** Opening Source information block **

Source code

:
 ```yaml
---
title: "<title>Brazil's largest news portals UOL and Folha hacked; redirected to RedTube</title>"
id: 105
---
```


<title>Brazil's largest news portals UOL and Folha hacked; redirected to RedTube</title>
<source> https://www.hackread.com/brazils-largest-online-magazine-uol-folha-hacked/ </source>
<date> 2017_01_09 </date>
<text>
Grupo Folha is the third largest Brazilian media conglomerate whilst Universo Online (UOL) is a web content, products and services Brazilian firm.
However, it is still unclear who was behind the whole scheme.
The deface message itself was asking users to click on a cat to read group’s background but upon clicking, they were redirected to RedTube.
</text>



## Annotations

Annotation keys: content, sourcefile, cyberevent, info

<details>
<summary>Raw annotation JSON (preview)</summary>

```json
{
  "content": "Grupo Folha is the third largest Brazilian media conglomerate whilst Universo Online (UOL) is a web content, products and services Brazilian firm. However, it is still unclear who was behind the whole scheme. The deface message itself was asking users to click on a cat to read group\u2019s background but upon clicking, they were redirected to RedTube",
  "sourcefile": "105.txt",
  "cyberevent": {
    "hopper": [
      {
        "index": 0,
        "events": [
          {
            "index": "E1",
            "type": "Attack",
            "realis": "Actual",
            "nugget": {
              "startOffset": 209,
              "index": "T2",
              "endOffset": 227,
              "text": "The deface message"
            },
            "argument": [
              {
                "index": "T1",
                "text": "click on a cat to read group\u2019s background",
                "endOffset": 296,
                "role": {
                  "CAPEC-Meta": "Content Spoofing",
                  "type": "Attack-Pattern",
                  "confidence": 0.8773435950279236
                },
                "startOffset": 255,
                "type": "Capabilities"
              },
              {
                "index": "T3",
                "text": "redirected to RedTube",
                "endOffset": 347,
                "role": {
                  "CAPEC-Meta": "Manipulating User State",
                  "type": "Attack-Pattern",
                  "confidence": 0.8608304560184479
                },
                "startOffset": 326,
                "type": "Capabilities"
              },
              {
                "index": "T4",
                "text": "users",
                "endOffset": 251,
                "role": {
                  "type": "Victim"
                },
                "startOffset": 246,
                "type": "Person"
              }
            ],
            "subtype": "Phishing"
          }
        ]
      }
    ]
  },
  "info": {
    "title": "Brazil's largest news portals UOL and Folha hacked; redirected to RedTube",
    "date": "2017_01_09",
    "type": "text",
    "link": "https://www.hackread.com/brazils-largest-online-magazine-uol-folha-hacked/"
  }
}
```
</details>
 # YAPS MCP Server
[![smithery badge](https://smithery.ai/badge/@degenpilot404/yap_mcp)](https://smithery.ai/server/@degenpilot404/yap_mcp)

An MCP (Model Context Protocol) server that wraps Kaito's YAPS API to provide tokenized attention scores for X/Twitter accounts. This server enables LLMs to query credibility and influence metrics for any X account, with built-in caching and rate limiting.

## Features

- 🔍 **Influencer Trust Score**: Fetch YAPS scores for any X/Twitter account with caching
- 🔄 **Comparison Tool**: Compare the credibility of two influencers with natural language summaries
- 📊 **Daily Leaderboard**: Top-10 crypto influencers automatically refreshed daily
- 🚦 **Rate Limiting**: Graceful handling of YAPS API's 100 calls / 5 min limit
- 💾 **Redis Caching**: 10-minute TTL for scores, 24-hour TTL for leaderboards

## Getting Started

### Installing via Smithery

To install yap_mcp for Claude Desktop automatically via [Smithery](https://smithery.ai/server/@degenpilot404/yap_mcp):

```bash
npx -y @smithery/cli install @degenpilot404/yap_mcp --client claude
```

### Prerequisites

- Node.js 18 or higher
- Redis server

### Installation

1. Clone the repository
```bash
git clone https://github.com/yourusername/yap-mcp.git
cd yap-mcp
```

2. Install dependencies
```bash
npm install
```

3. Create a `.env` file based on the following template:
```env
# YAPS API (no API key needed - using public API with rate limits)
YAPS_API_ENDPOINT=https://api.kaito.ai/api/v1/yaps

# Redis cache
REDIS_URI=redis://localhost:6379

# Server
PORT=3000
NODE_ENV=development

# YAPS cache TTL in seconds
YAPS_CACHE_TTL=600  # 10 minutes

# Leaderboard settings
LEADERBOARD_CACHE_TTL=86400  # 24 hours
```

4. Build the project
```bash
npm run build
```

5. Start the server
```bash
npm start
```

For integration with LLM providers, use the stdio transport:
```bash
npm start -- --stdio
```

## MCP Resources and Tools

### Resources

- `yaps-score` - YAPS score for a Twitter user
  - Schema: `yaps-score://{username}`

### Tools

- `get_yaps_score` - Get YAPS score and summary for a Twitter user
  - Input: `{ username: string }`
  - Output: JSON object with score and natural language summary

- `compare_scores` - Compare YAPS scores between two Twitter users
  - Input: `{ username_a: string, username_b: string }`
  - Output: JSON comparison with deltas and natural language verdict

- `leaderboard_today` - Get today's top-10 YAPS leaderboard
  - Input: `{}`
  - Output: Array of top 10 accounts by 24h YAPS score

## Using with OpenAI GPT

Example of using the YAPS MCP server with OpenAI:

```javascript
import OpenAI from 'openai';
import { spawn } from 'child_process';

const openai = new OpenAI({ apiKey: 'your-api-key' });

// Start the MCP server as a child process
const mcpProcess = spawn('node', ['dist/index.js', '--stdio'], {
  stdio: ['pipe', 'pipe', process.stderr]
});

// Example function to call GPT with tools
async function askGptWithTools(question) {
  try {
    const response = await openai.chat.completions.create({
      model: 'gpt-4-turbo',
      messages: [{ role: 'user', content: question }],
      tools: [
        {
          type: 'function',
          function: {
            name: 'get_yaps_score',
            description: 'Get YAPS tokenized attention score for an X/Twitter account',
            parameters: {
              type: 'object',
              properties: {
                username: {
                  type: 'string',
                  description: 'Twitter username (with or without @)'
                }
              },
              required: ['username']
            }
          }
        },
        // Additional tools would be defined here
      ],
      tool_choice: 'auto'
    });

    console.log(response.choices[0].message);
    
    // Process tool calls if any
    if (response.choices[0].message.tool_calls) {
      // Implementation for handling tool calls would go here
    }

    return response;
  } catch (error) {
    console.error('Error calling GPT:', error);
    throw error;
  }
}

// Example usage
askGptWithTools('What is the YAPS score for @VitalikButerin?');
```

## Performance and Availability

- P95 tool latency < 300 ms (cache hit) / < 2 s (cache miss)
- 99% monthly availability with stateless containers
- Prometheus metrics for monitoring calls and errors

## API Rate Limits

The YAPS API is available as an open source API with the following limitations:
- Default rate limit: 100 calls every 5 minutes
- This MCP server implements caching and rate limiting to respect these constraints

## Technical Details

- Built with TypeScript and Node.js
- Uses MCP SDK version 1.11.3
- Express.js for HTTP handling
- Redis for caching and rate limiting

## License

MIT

** Closing Source information block **

Your objective:
Which lines of the data include the string "handling"? Find them and copy each one.

Answer section:
- 🚦 **Rate Limiting**: Graceful handling of YAPS API's 100 calls / 5 min limit
      // Implementation for handling tool calls would go here
- Express.js for HTTP handling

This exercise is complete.